We have defined `out` as a function of `x`. Now suppose we want to compute the gradient $\partial out\over\partial x$. To do that, we first need to call `out.backward()`, which will compute all the gradients back from the `out` node of our graph using backward propagation. Then, we can access `x.grad` property to retrieve the gradient:

In [31]:
out.backward()
print(x.grad)

tensor([[4.5000, 4.5000],
        [4.5000, 4.5000]])


Let's try to understand where this value comes from. 
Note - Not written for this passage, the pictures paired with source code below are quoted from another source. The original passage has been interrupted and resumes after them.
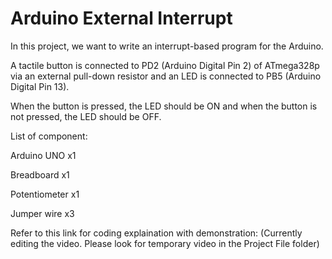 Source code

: # Arduino External Interrupt
In this project, we want to write an interrupt-based program for the Arduino.

A tactile button is connected to PD2 (Arduino Digital Pin 2) of ATmega328p via an external pull-down resistor and an LED is connected to PB5 (Arduino Digital Pin 13).

When the button is pressed, the LED should be ON and when the button is not pressed, the LED should be OFF.

List of component:

Arduino UNO x1

Breadboard x1

Potentiometer x1

Jumper wire x3

Refer to this link for coding explaination with demonstration: (Currently editing the video. Please look for temporary video in the Project File folder)
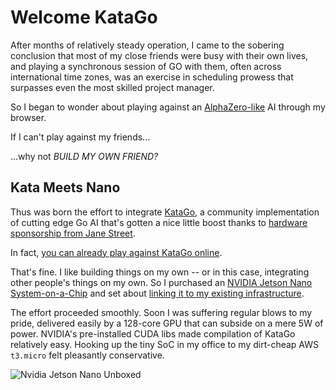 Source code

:# Welcome KataGo

After months of relatively steady operation, I came to the sobering conclusion that most of my close friends were busy with their own lives, and playing a synchronous session of GO with them, often across international time zones, was an exercise in scheduling prowess that surpasses even the most skilled project manager.

So I began to wonder about playing against an [AlphaZero-like](https://en.wikipedia.org/wiki/AlphaZero) AI through my browser.

If I can't play against my friends...

...why not _BUILD MY OWN FRIEND?_

## Kata Meets Nano

Thus was born the effort to integrate [KataGo](https://github.com/lightvector/KataGo), a community implementation of cutting edge Go AI that's gotten a nice little boost thanks to [hardware sponsorship from Jane Street](https://blog.janestreet.com/accelerating-self-play-learning-in-go/).

In fact, [you can already play against KataGo online](https://online-go.com/player/592684/).

That's fine. I like building things on my own -- or in this case, integrating other people's things on my own.  So I purchased an [NVIDIA Jetson Nano System-on-a-Chip](https://www.nvidia.com/en-us/autonomous-machines/embedded-systems/jetson-nano-developer-kit/) and set about [linking it to my existing infrastructure](https://github.com/Terkwood/BUGOUT/issues/67).

The effort proceeded smoothly.  Soon I was suffering regular blows to my pride, delivered easily by a 128-core GPU that can subside on a mere 5W of power.  NVIDIA's pre-installed CUDA libs made compilation of KataGo relatively easy.  Hooking up the tiny SoC in my office to my dirt-cheap AWS `t3.micro` felt pleasantly conservative.

![Nvidia Jetson Nano Unboxed](https://user-images.githubusercontent.com/38859656/77859879-e611f580-71d9-11ea-898a-e2f928605cac.jpeg)
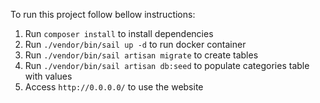 To run this project follow bellow instructions: 

1. Run `composer install` to install dependencies
2. Run `./vendor/bin/sail up -d` to run docker container
3. Run `./vendor/bin/sail artisan migrate` to create tables
4. Run `./vendor/bin/sail artisan db:seed` to populate categories table with values
5. Access `http://0.0.0.0/` to use the website
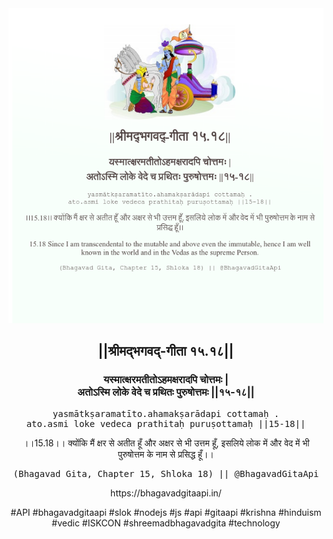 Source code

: <img src="../../asset/BG_15_18.png"/>
<center><h2>||श्रीमद्‍भगवद्‍-गीता १५.१८||</h2>
<h3>यस्मात्क्षरमतीतोऽहमक्षरादपि चोत्तमः |<br/>अतोऽस्मि लोके वेदे च प्रथितः पुरुषोत्तमः ||१५-१८||</h3>
<pre>yasmātkṣaramatīto.ahamakṣarādapi cottamaḥ .<br/>ato.asmi loke vedeca prathitaḥ puruṣottamaḥ ||15-18||</pre>
<p>।।15.18।। क्योंकि मैं क्षर से अतीत हूँ और अक्षर से भी उत्तम हूँ, इसलिये लोक में और वेद में भी पुरुषोत्तम के नाम से प्रसिद्ध हूँ।।</p>
<pre>(Bhagavad Gita, Chapter 15, Shloka 18) || @BhagavadGitaApi</pre><p>https://bhagavadgitaapi.in/</p><p>#API #bhagavadgitaapi #slok #nodejs #js #api #gitaapi #krishna #hinduism #vedic #ISKCON #shreemadbhagavadgita #technology</p></center> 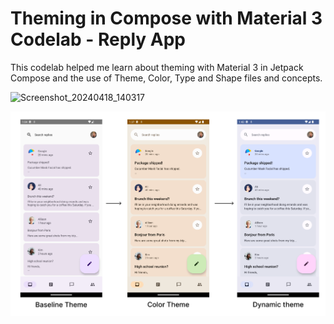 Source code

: Theming in Compose with Material 3 Codelab - Reply App
=====================================================
This codelab helped me learn about theming with Material 3 in Jetpack Compose and the use of Theme, Color, Type and Shape files and concepts.

![Screenshot_20240418_140317](https://github.com/NickSidiropoulos/ThemingCodelab-Reply-App/assets/12250619/720af91d-4dc8-49f3-b91d-c6486fcdd876)


![Theming states](screenshots/theming.png "Theming states")

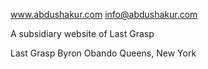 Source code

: www.abdushakur.com
info@abdushakur.com

A subsidiary website of Last Grasp

Last Grasp
Byron Obando
Queens, New York
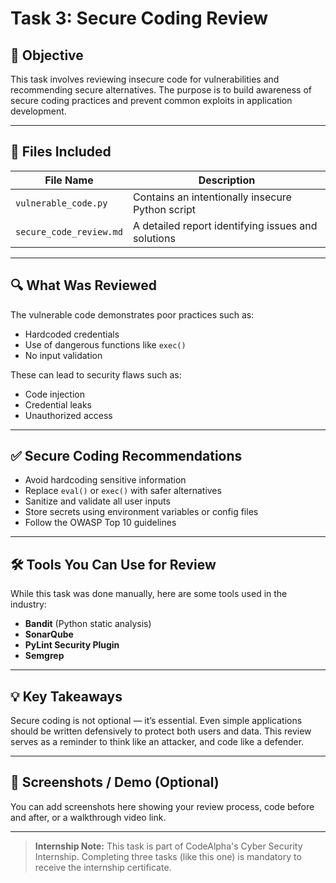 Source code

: # Task 3: Secure Coding Review

## 📌 Objective

This task involves reviewing insecure code for vulnerabilities and recommending secure alternatives. The purpose is to build awareness of secure coding practices and prevent common exploits in application development.

---

## 📂 Files Included

| File Name              | Description                                      |
|------------------------|--------------------------------------------------|
| `vulnerable_code.py`   | Contains an intentionally insecure Python script |
| `secure_code_review.md`| A detailed report identifying issues and solutions|

---

## 🔍 What Was Reviewed

The vulnerable code demonstrates poor practices such as:
- Hardcoded credentials
- Use of dangerous functions like `exec()`
- No input validation

These can lead to security flaws such as:
- Code injection
- Credential leaks
- Unauthorized access

---

## ✅ Secure Coding Recommendations

- Avoid hardcoding sensitive information
- Replace `eval()` or `exec()` with safer alternatives
- Sanitize and validate all user inputs
- Store secrets using environment variables or config files
- Follow the OWASP Top 10 guidelines

---

## 🛠️ Tools You Can Use for Review

While this task was done manually, here are some tools used in the industry:
- **Bandit** (Python static analysis)
- **SonarQube**
- **PyLint Security Plugin**
- **Semgrep**

---

## 💡 Key Takeaways

Secure coding is not optional — it’s essential. Even simple applications should be written defensively to protect both users and data. This review serves as a reminder to think like an attacker, and code like a defender.

---

## 📸 Screenshots / Demo (Optional)

You can add screenshots here showing your review process, code before and after, or a walkthrough video link.

---

> **Internship Note:** This task is part of CodeAlpha's Cyber Security Internship. Completing three tasks (like this one) is mandatory to receive the internship certificate.

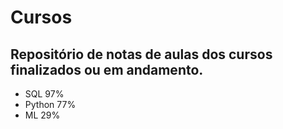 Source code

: # Cursos
## Repositório de notas de aulas dos cursos finalizados ou em andamento.

- SQL 97%
- Python 77%
- ML 29%
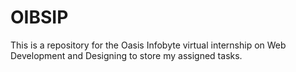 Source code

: # OIBSIP
This is a repository for the Oasis Infobyte virtual internship on Web Development and Designing to store my assigned tasks.  


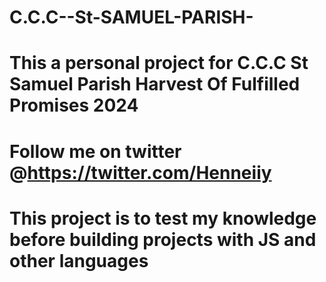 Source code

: # C.C.C--St-SAMUEL-PARISH-
# This a personal project for C.C.C St Samuel Parish Harvest Of Fulfilled Promises 2024 

# Follow me on twitter @https://twitter.com/Henneiiy 
# This project is to test my knowledge before building projects with JS and other languages 
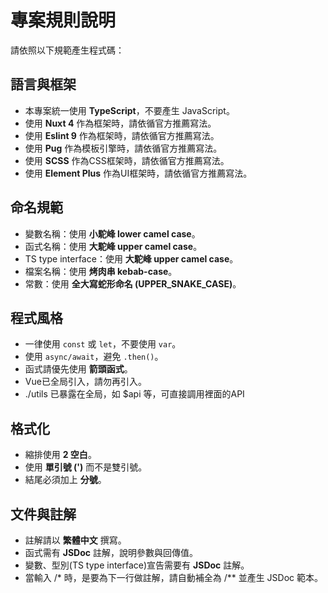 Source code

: # 專案規則說明
請依照以下規範產生程式碼：

## 語言與框架
- 本專案統一使用 **TypeScript**，不要產生 JavaScript。
- 使用 **Nuxt 4** 作為框架時，請依循官方推薦寫法。
- 使用 **Eslint 9** 作為框架時，請依循官方推薦寫法。
- 使用 **Pug** 作為模板引擎時，請依循官方推薦寫法。
- 使用 **SCSS** 作為CSS框架時，請依循官方推薦寫法。
- 使用 **Element Plus** 作為UI框架時，請依循官方推薦寫法。

## 命名規範
- 變數名稱：使用 **小駝峰 lower camel case**。
- 函式名稱：使用 **大駝峰 upper camel case**。
- TS type interface：使用 **大駝峰 upper camel case**。
- 檔案名稱：使用 **烤肉串 kebab-case**。
- 常數：使用 **全大寫蛇形命名 (UPPER_SNAKE_CASE)**。

## 程式風格
- 一律使用 `const` 或 `let`，不要使用 `var`。
- 使用 `async/await`，避免 `.then()`。
- 函式請優先使用 **箭頭函式**。
- Vue已全局引入，請勿再引入。
- ./utils 已暴露在全局，如 $api 等，可直接調用裡面的API

## 格式化
- 縮排使用 **2 空白**。
- 使用 **單引號 (')** 而不是雙引號。
- 結尾必須加上 **分號**。

## 文件與註解
- 註解請以 **繁體中文** 撰寫。
- 函式需有 **JSDoc** 註解，說明參數與回傳值。
- 變數、型別(TS type interface)宣告需要有 **JSDoc** 註解。
- 當輸入 /* 時，是要為下一行做註解，請自動補全為 /** 並產生 JSDoc 範本。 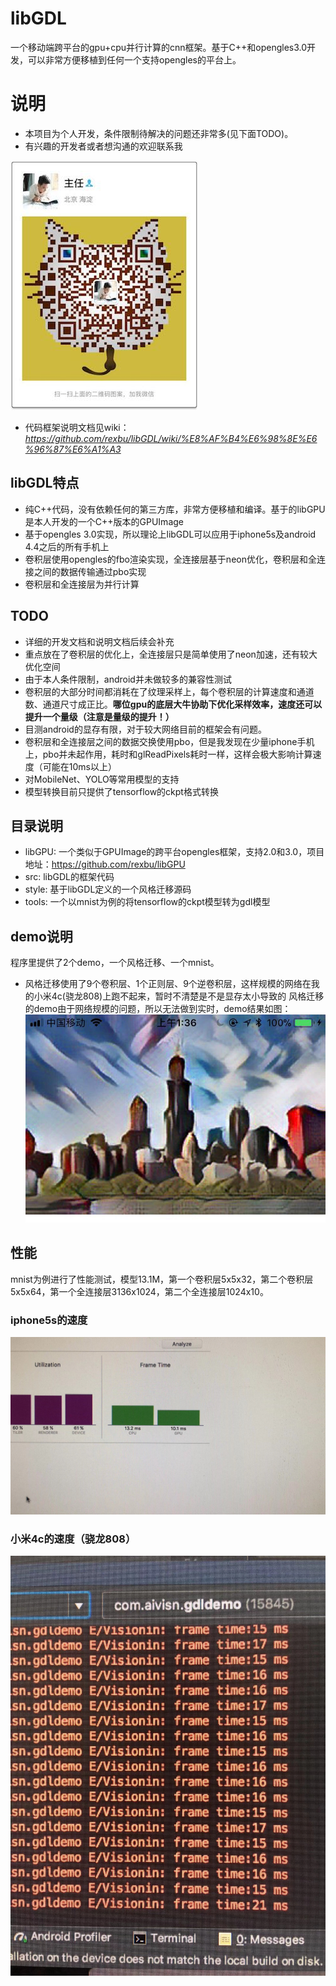 # libGDL
一个移动端跨平台的gpu+cpu并行计算的cnn框架。基于C++和opengles3.0开发，可以非常方便移植到任何一个支持opengles的平台上。

# 说明
* 本项目为个人开发，条件限制待解决的问题还非常多(见下面TODO)。
* 有兴趣的开发者或者想沟通的欢迎联系我

![微信](./image/wechat.jpeg)
* 代码框架说明文档见wiki：_https://github.com/rexbu/libGDL/wiki/%E8%AF%B4%E6%98%8E%E6%96%87%E6%A1%A3_

## libGDL特点
* 纯C++代码，没有依赖任何的第三方库，非常方便移植和编译。基于的libGPU是本人开发的一个C++版本的GPUImage
* 基于opengles 3.0实现，所以理论上libGDL可以应用于iphone5s及android 4.4之后的所有手机上
* 卷积层使用opengles的fbo渲染实现，全连接层基于neon优化，卷积层和全连接之间的数据传输通过pbo实现
* 卷积层和全连接层为并行计算

## TODO
* 详细的开发文档和说明文档后续会补充
* 重点放在了卷积层的优化上，全连接层只是简单使用了neon加速，还有较大优化空间
* 由于本人条件限制，android并未做较多的兼容性测试
* 卷积层的大部分时间都消耗在了纹理采样上，每个卷积层的计算速度和通道数、通道尺寸成正比。__哪位gpu的底层大牛协助下优化采样效率，速度还可以提升一个量级（注意是量级的提升！）__
* 目测android的显存有限，对于较大网络目前的框架会有问题。
* 卷积层和全连接层之间的数据交换使用pbo，但是我发现在少量iphone手机上，pbo并未起作用，耗时和glReadPixels耗时一样，这样会极大影响计算速度（可能在10ms以上）
* 对MobileNet、YOLO等常用模型的支持
* 模型转换目前只提供了tensorflow的ckpt格式转换

## 目录说明
* libGPU: 一个类似于GPUImage的跨平台opengles框架，支持2.0和3.0，项目地址：https://github.com/rexbu/libGPU
* src: libGDL的框架代码
* style: 基于libGDL定义的一个风格迁移源码
* tools: 一个以mnist为例的将tensorflow的ckpt模型转为gdl模型

## demo说明
程序里提供了2个demo，一个风格迁移、一个mnist。
* 风格迁移使用了9个卷积层、1个正则层、9个逆卷积层，这样规模的网络在我的小米4c(骁龙808)上跑不起来，暂时不清楚是不是显存太小导致的
风格迁移的demo由于网络规模的问题，所以无法做到实时，demo结果如图：
![风格迁移](./image/style.jpeg)

## 性能
mnist为例进行了性能测试，模型13.1M，第一个卷积层5x5x32，第二个卷积层5x5x64，第一个全连接层3136x1024，第二个全连接层1024x10。

### iphone5s的速度
![iphone速度](./image/iphone_speed.jpeg)
### 小米4c的速度（骁龙808）
![iphone速度](./image/android_speed.jpeg)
If we have a vector function $\vec{y}=f(\vec{x})$, where $\vec{x}=\langle x_1,\dots,x_n\rangle$ and $\vec{y}=\langle y_1,\dots,y_m\rangle$, then a gradient of $\vec{y}$ with respect to $\vec{x}$ is given by so-called **Jacobian matrix**:

$$
\begin{align}J=\left(\begin{array}{ccc}
   \frac{\partial y_{1}}{\partial x_{1}} & \cdots & \frac{\partial y_{1}}{\partial x_{n}}\\
   \vdots & \ddots & \vdots\\
   \frac{\partial y_{m}}{\partial x_{1}} & \cdots & \frac{\partial y_{m}}{\partial x_{n}}
   \end{array}\right)\end{align}
$$

If $y(\vec{x})$ is a scalar function, than the gradient becomes $\left(\frac{\partial y}{x_1} \dots \frac{\partial y}{x_n}\right)$, and if vector $\vec{x}$ is a tensor of higher dimensionality, gradient also becomes a tensor of the same size.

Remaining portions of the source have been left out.